Navy sex scandal story still simmering
Sailors seeking sex. Outlandish! Unheard of! Disgusting! Animals! Or so went the lurid tale of sailors on board HMAS Success running a sex-conquest competition with a cash prize for the seaman who bedded the greatest number of female crew mates. The story was big in the news, went international and was, of course, much discussed in the blogosphere. There were precious few facts to go on, the shortage encouraging wild speculation.
Conservative corporate (Newscorp) commentator Andrew Bolt thought the "scandal" much ado about not much:
"How many of these women actually slept with the bounty hunters?
"None, I’d bet. In which case, why all this fuss?"
Liberals -- progressives being something less than pro-military -- were aghast, however. This was no mere boys-will-be-boys story. One Australian blogger identified a deep rooted problem within the Royal Australian Navy's "institutional culture", this akin to sportsmen having sex with groupies:
"The problem here is that it appears some male seamen regarded their female counterparts as potential conquests, and that raises questions about attitudes toward and treatment of women in the Navy. Arguably, this is similar to the issue arising from certain high-profile sportsmen being involved in group sex or other activities that, regardless of whether they were consensual and irrespective of the fact that nothing criminal took place, involved treating women as objects in a sexual game."
Another left-wing blogger thought it irrelevant that no actual sex was known to have taken place. "The problem was the lack of professionalism and respect" inherent in the competition itself. As if it is unprofessional and disrespectful for a man, on spying an attractive female workmate, to say to a friend, "I bet I can have sex with her". Money changing hands in such a situation would never happen. Really.
It now seems the whole affair was a beat-up:
"The navy knew within days that claims crewmen ran a competition on how many female sailors they could sleep with were false, but did nothing to set the record straight," the Federal Opposition claims.
"The three men said to have run the competition were removed from supply ship HMAS Success in Singapore in May because of the allegations, and have not been posted back to sea since.
"Opposition defence spokesman David Johnson said last night the navy's treatment of the men was ''shoddy'' and their careers may have been irreparably damaged."
How did this non-story turn into a media frenzy in the first place? Since readers = dollars, playing the story up made perfect sense. Sex scandals sell so let's go for it. Even in pre-internet times the story would have generated lots of interest. But the internet did add a new dimension to the saga: people could discuss the story online. The mainstream media, bloggers and online commenters must have invested literally millions of hours in writing about the scandal that wasn't. That's fine for those who got paid for their efforts but what about the unpaid commenters? Do they feel duped? Did they have nothing better to do with their time than to discuss what turns out to be a non-event?
We all know that lots of people are spending lots of time online.
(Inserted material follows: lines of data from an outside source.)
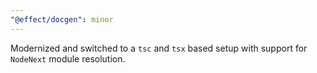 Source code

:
 ```yaml
---
"@effect/docgen": minor
---
```


Modernized and switched to a `tsc` and `tsx` based setup with support for `NodeNext` module resolution.
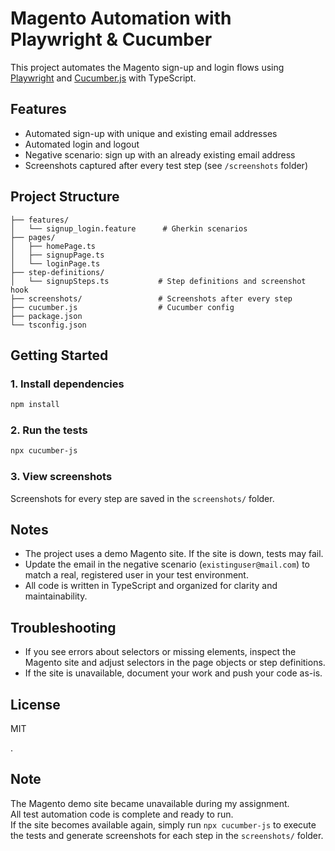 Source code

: # Magento Automation with Playwright & Cucumber

This project automates the Magento sign-up and login flows using [Playwright](https://playwright.dev/) and [Cucumber.js](https://github.com/cucumber/cucumber-js) with TypeScript.

## Features

- Automated sign-up with unique and existing email addresses
- Automated login and logout
- Negative scenario: sign up with an already existing email address
- Screenshots captured after every test step (see `/screenshots` folder)

## Project Structure

```
├── features/
│   └── signup_login.feature      # Gherkin scenarios
├── pages/
│   ├── homePage.ts
│   ├── signupPage.ts
│   └── loginPage.ts
├── step-definitions/
│   └── signupSteps.ts           # Step definitions and screenshot hook
├── screenshots/                 # Screenshots after every step
├── cucumber.js                  # Cucumber config
├── package.json
└── tsconfig.json
```

## Getting Started

### 1. Install dependencies

```sh
npm install
```

### 2. Run the tests

```sh
npx cucumber-js
```

### 3. View screenshots

Screenshots for every step are saved in the `screenshots/` folder.

## Notes

- The project uses a demo Magento site. If the site is down, tests may fail.  
- Update the email in the negative scenario (`existinguser@mail.com`) to match a real, registered user in your test environment.
- All code is written in TypeScript and organized for clarity and maintainability.

## Troubleshooting

- If you see errors about selectors or missing elements, inspect the Magento site and adjust selectors in the page objects or step definitions.
- If the site is unavailable, document your work and push your code as-is.

## License

MIT

.

<!-- If you put it in a folder, use: [TestCases.xlsx](./docs/TestCases.xlsx) -->

## Note

The Magento demo site became unavailable during my assignment.  
All test automation code is complete and ready to run.  
If the site becomes available again, simply run `npx cucumber-js` to execute the tests and generate screenshots for each step in the `screenshots/` folder. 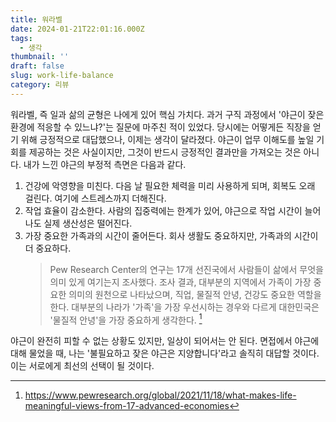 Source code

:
 ```yaml
---
title: 워라벨
date: 2024-01-21T22:01:16.000Z
tags:
  - 생각
thumbnail: ''
draft: false
slug: work-life-balance
category: 리뷰
---
```


워라벨, 즉 일과 삶의 균형은 나에게 있어 핵심 가치다. 과거 구직 과정에서 '야근이 잦은 환경에 적응할 수 있느냐?'는 질문에 마주친 적이 있었다. 당시에는 어떻게든 직장을 얻기 위해 긍정적으로 대답했으나, 이제는 생각이 달라졌다. 야근이 업무 이해도를 높일 기회를 제공하는 것은 사실이지만, 그것이 반드시 긍정적인 결과만을 가져오는 것은 아니다. 내가 느낀 야근의 부정적 측면은 다음과 같다.

1. 건강에 악영향을 미친다. 다음 날 필요한 체력을 미리 사용하게 되며, 회복도 오래 걸린다. 여기에 스트레스까지 더해진다.
2. 작업 효율이 감소한다. 사람의 집중력에는 한계가 있어, 야근으로 작업 시간이 늘어나도 실제 생산성은 떨어진다.
3. 가장 중요한 가족과의 시간이 줄어든다. 회사 생활도 중요하지만, 가족과의 시간이 더 중요하다.
   > Pew Research Center의 연구는 17개 선진국에서 사람들이 삶에서 무엇을 의미 있게 여기는지 조사했다. 조사 결과, 대부분의 지역에서 가족이 가장 중요한 의미의 원천으로 나타났으며, 직업, 물질적 안녕, 건강도 중요한 역할을 한다. 대부분의 나라가 '가족'을 가장 우선시하는 경우와 다르게 대한민국은 '물질적 안녕'을 가장 중요하게 생각한다. [^1]

야근이 완전히 피할 수 없는 상황도 있지만, 일상이 되어서는 안 된다. 면접에서 야근에 대해 물었을 때, 나는 '불필요하고 잦은 야근은 지양합니다'라고 솔직히 대답할 것이다. 이는 서로에게 최선의 선택이 될 것이다.

[^1]: https://www.pewresearch.org/global/2021/11/18/what-makes-life-meaningful-views-from-17-advanced-economies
Estimates are staggering:
"It has been announced that the billionth game of Halo 3 has been played on Xbox Live, that means roughly one game has been played for every six people on the planet. In terms of time spent, if each game lasted 30 minutes, it’s over 64,000 years of playing time."
That figure may not be totally accurate but it works out to be a huge chunk of time no matter what. Gamers investing their leisure time in online activities is one thing, blog commenters, many online via a work computer, investing their employers' time in totally unproductive effort must be costing all of us dearly. Not only that, try to imagine the electricity wasted and greenhouse gas emissions generated by online activity associated with just the Navy-sex-scandal-that-wasn't.
Come on lefties, do the right thing; help save the planet by staying offline. Al Gore will love you for it.
WARNING! Readers of RWDB are participating in the vast fascist conspiracy to control the internet. Suspected it, didn't you?
Update: Claims that the sailors were "railroaded" have been picked up by various Australian news outlets. Good. It remains to be seen if the liberal bloggers mentioned above will recant – if past form is any guide it's unlikely.